* GIVEN RECORDS *
=====

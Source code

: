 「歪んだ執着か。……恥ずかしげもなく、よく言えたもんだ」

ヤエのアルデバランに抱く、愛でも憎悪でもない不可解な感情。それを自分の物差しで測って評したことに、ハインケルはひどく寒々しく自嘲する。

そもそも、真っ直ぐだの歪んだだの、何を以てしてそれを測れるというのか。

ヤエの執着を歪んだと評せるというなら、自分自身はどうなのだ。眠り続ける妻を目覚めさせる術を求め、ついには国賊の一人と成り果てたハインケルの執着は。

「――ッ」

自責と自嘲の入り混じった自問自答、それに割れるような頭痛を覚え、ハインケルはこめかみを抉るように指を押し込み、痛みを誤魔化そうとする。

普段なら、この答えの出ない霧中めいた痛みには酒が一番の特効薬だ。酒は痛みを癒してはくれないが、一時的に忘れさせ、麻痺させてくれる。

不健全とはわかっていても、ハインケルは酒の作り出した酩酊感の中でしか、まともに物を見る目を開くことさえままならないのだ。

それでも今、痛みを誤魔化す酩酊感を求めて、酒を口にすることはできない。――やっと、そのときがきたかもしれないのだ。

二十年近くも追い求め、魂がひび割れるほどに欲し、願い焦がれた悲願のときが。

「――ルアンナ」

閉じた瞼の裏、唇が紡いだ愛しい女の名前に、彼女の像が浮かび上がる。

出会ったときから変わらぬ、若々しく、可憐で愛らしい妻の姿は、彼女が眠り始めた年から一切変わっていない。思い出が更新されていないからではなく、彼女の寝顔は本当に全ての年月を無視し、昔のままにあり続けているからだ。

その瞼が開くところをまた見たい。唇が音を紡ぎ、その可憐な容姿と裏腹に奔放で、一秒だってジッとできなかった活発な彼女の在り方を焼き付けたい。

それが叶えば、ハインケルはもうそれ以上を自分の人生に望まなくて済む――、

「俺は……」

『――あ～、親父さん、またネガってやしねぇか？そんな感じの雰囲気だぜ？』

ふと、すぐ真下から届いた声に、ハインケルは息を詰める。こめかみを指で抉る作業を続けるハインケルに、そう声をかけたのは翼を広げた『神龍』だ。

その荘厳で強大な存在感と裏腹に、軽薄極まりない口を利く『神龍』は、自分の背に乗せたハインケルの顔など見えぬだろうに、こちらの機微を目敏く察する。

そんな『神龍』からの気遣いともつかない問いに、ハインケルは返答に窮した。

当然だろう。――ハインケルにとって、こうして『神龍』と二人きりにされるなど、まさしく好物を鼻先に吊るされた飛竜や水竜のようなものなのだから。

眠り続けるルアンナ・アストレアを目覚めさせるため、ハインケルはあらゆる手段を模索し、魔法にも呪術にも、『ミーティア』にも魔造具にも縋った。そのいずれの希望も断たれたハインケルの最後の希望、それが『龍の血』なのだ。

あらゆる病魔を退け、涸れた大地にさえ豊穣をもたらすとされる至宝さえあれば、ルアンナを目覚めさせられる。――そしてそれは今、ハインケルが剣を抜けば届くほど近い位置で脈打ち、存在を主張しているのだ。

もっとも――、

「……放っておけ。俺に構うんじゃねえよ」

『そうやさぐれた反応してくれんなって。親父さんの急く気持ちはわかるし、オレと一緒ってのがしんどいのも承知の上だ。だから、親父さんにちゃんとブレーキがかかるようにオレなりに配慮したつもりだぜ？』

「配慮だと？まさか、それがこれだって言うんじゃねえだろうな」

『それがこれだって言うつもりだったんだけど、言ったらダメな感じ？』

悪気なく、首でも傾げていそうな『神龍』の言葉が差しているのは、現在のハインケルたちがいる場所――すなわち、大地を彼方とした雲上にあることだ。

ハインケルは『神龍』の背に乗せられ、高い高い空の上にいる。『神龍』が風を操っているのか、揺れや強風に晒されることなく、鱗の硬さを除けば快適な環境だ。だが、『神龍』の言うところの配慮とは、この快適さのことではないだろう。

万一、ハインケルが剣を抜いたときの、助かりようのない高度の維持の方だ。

=====

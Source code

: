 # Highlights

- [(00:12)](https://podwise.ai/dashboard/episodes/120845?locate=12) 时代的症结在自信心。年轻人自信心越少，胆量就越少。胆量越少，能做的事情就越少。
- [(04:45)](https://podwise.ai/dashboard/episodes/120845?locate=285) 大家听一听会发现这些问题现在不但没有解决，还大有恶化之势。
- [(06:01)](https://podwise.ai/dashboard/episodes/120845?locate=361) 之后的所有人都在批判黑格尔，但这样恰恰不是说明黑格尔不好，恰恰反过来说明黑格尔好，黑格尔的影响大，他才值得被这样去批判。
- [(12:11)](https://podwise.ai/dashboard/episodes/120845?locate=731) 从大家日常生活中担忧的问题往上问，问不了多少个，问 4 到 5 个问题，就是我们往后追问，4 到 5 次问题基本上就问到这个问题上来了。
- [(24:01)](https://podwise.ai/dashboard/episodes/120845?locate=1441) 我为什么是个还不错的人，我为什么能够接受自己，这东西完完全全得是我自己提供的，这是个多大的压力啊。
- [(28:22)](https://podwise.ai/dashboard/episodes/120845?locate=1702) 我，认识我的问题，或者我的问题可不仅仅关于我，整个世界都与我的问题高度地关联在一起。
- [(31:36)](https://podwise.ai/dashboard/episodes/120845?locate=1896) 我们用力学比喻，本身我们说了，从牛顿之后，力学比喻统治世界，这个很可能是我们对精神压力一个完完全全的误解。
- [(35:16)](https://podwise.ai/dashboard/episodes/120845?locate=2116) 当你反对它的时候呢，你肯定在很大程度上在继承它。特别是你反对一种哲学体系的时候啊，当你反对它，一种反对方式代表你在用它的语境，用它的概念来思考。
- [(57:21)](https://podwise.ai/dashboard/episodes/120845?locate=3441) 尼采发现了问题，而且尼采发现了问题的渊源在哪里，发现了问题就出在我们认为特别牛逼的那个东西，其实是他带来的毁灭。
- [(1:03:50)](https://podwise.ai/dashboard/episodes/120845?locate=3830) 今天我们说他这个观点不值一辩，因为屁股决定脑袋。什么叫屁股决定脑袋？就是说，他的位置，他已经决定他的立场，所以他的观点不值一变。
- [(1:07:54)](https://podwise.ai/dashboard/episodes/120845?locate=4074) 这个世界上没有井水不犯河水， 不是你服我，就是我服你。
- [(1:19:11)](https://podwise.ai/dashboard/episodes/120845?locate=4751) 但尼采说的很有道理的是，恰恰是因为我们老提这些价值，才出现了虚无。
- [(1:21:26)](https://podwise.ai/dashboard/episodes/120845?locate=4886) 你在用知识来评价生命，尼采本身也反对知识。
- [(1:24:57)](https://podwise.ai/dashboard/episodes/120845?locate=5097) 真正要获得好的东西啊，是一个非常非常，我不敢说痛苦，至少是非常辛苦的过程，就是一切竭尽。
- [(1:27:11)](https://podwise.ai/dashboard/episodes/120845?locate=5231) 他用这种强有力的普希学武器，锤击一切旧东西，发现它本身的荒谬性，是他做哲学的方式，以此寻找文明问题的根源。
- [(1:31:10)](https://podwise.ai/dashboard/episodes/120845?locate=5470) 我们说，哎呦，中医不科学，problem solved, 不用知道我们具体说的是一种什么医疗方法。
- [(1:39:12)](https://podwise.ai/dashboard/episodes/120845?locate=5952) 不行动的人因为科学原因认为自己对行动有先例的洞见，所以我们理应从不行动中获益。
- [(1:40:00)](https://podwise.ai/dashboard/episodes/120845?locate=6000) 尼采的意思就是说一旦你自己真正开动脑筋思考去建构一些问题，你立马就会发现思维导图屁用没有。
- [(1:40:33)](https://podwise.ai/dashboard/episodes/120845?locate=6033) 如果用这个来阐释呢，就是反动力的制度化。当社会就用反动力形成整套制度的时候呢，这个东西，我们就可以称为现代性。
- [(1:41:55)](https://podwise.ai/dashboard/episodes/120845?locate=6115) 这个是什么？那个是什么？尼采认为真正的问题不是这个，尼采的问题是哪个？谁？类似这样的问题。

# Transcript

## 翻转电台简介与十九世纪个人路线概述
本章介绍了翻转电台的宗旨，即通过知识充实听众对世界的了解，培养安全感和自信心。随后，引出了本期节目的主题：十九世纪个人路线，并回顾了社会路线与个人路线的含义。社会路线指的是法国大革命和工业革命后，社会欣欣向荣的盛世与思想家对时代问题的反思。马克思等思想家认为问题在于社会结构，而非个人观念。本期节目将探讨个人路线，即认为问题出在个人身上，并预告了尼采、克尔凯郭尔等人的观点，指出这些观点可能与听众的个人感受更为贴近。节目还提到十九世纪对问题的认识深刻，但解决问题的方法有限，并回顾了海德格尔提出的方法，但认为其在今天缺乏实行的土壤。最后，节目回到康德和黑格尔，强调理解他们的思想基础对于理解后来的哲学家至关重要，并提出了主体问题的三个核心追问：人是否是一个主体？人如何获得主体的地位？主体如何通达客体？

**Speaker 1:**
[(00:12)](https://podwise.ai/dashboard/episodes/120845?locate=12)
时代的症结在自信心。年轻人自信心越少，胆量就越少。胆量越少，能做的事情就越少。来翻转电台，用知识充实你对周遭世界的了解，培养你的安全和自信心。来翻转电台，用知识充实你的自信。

=====

* WHAT THE TASK ASKS *
Go through the records and show every line with the string "时代的症结在自信心" in it.

* SOLUTION TO THIS PROBLEM *
- [(00:12)](https://podwise.ai/dashboard/episodes/120845?locate=12) 时代的症结在自信心。年轻人自信心越少，胆量就越少。胆量越少，能做的事情就越少。
时代的症结在自信心。年轻人自信心越少，胆量就越少。胆量越少，能做的事情就越少。来翻转电台，用知识充实你对周遭世界的了解，培养你的安全和自信心。来翻转电台，用知识充实你的自信。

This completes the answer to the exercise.